** TASK ITEM **
When a line in the entries contains the word "System", copy that line in full.

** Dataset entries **

*** Begin section ***

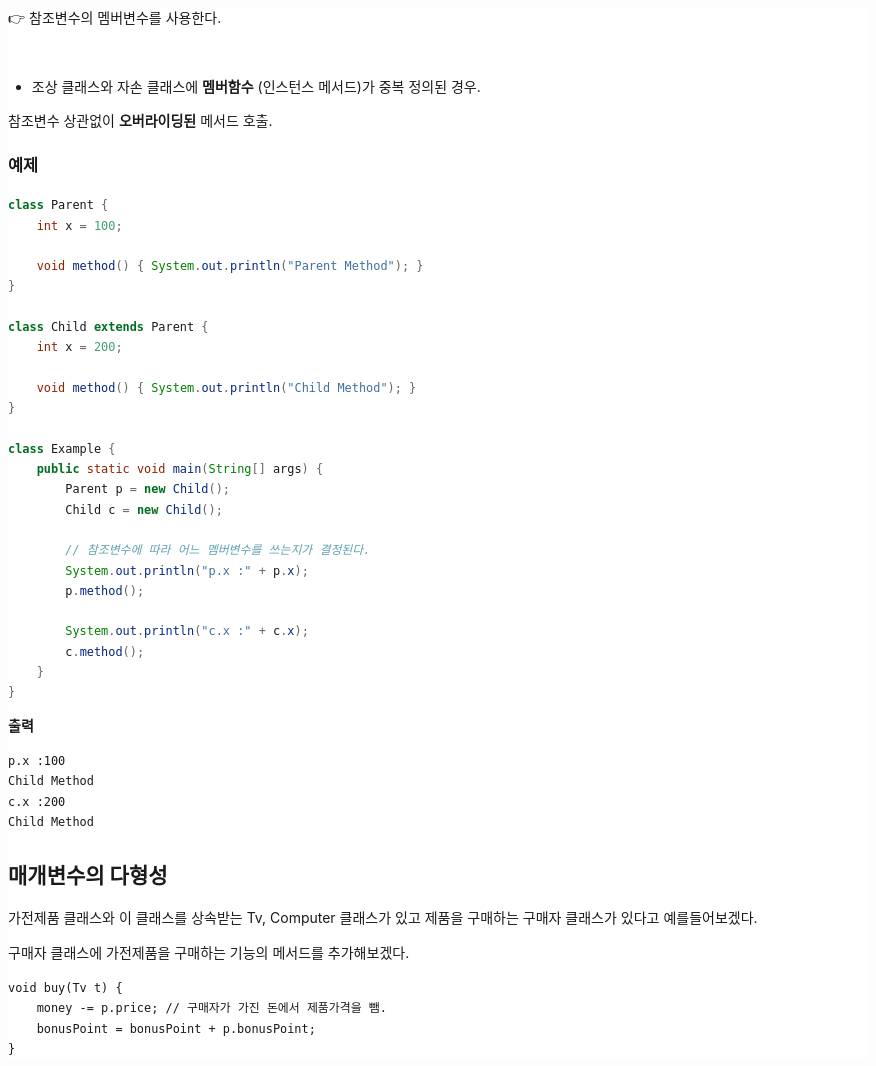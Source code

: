 👉 참조변수의 멤버변수를 사용한다.

<br>

- 조상 클래스와 자손 클래스에 **멤버함수** $($인스턴스 메서드)가 중복 정의된 경우.

참조변수 상관없이 **오버라이딩된** 메서드 호출.

### 예제

```java
class Parent {
    int x = 100;

    void method() { System.out.println("Parent Method"); }
}

class Child extends Parent {
    int x = 200;

    void method() { System.out.println("Child Method"); }
}

class Example {
    public static void main(String[] args) {
        Parent p = new Child();
        Child c = new Child();

        // 참조변수에 따라 어느 멤버변수를 쓰는지가 결정된다.
        System.out.println("p.x :" + p.x);
        p.method();

        System.out.println("c.x :" + c.x);
        c.method();
    }
}
```

**출력**
```
p.x :100
Child Method
c.x :200
Child Method
```

## 매개변수의 다형성
가전제품 클래스와 이 클래스를 상속받는 Tv, Computer 클래스가 있고 제품을 구매하는 구매자 클래스가 있다고 예를들어보겠다.

구매자 클래스에 가전제품을 구매하는 기능의 메서드를 추가해보겠다.

```
void buy(Tv t) {
    money -= p.price; // 구매자가 가진 돈에서 제품가격을 뺌.
    bonusPoint = bonusPoint + p.bonusPoint;
}
```
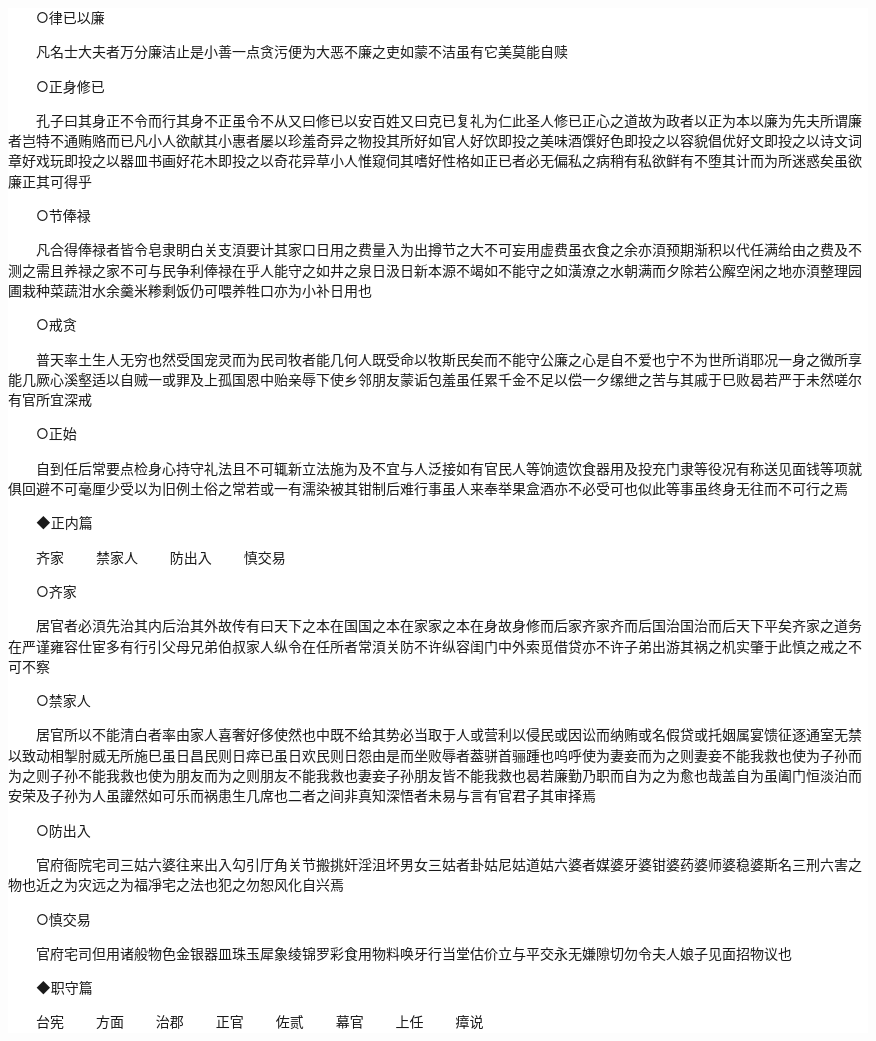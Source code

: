 　　○律已以廉 

　　凡名士大夫者万分廉洁止是小善一点贪污便为大恶不廉之吏如蒙不洁虽有它美莫能自赎 

　　○正身修已 

　　孔子曰其身正不令而行其身不正虽令不从又曰修已以安百姓又曰克已复礼为仁此圣人修已正心之道故为政者以正为本以廉为先夫所谓廉者岂特不通贿赂而已凡小人欲献其小惠者屡以珍羞奇异之物投其所好如官人好饮即投之美味酒馔好色即投之以容貌倡优好文即投之以诗文词章好戏玩即投之以器皿书画好花木即投之以奇花异草小人惟窥伺其嗜好性格如正已者必无偏私之病稍有私欲鲜有不堕其计而为所迷惑矣虽欲廉正其可得乎 

　　○节俸禄 

　　凡合得俸禄者皆令皂隶眀白关支湏要计其家口日用之费量入为出撙节之大不可妄用虚费虽衣食之余亦湏预期渐积以代任满给由之费及不测之需且养禄之家不可与民争利俸禄在乎人能守之如井之泉日汲日新本源不竭如不能守之如潢潦之水朝满而夕除若公廨空闲之地亦湏整理园圃栽种菜蔬泔水余羹米糁剩饭仍可喂养牲口亦为小补日用也 

　　○戒贪 

　　普天率土生人无穷也然受国宠灵而为民司牧者能几何人既受命以牧斯民矣而不能守公廉之心是自不爱也宁不为世所诮耶况一身之微所享能几厥心溪壑适以自贼一或罪及上孤国恩中贻亲辱下使乡邻朋友蒙诟包羞虽任累千金不足以偿一夕缧绁之苦与其戚于巳败曷若严于未然嗟尔有官所宜深戒 

　　○正始 

　　自到任后常要点检身心持守礼法且不可辄新立法施为及不宜与人泛接如有官民人等饷遗饮食器用及投充门隶等役况有称送见面钱等项就俱回避不可毫厘少受以为旧例土俗之常若或一有濡染被其钳制后难行事虽人来奉举果盒酒亦不必受可也似此等事虽终身无往而不可行之焉 

　　◆正内篇 

　　齐家 
　　禁家人 
　　防出入 
　　慎交易 

　　○齐家 

　　居官者必湏先治其内后治其外故传有曰天下之本在国国之本在家家之本在身故身修而后家齐家齐而后国治国治而后天下平矣齐家之道务在严谨雍容仕宦多有行引父母兄弟伯叔家人纵令在任所者常湏关防不许纵容闺门中外索觅借贷亦不许子弟出游其祸之机实肇于此慎之戒之不可不察 

　　○禁家人 

　　居官所以不能清白者率由家人喜奢好侈使然也中既不给其势必当取于人或营利以侵民或因讼而纳贿或名假贷或托姻属宴馈征逐通室无禁以致动相掣肘威无所施巳虽日昌民则日瘁已虽日欢民则日怨由是而坐败辱者葢骈首骊踵也呜呼使为妻妾而为之则妻妾不能我救也使为子孙而为之则子孙不能我救也使为朋友而为之则朋友不能我救也妻妾子孙朋友皆不能我救也曷若廉勤乃职而自为之为愈也哉盖自为虽阖门恒淡泊而安荣及子孙为人虽讙然如可乐而祸患生几席也二者之间非真知深悟者未易与言有官君子其审择焉 

　　○防出入 

　　官府衙院宅司三姑六婆往来出入勾引厅角关节搬挑奸淫沮坏男女三姑者卦姑尼姑道姑六婆者媒婆牙婆钳婆药婆师婆稳婆斯名三刑六害之物也近之为灾远之为福凈宅之法也犯之勿恕风化自兴焉 

　　○慎交易 

　　官府宅司但用诸般物色金银器皿珠玉犀象绫锦罗彩食用物料唤牙行当堂估价立与平交永无嫌隙切勿令夫人娘子见面招物议也 

　　◆职守篇 

　　台宪 
　　方面 
　　治郡 
　　正官 
　　佐贰 
　　幕官 
　　上任 
　　瘴说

*** End section ***

** RESPONSE BOX **
    void method() { System.out.println("Parent Method"); }
    void method() { System.out.println("Child Method"); }
        System.out.println("p.x :" + p.x);
        System.out.println("c.x :" + c.x);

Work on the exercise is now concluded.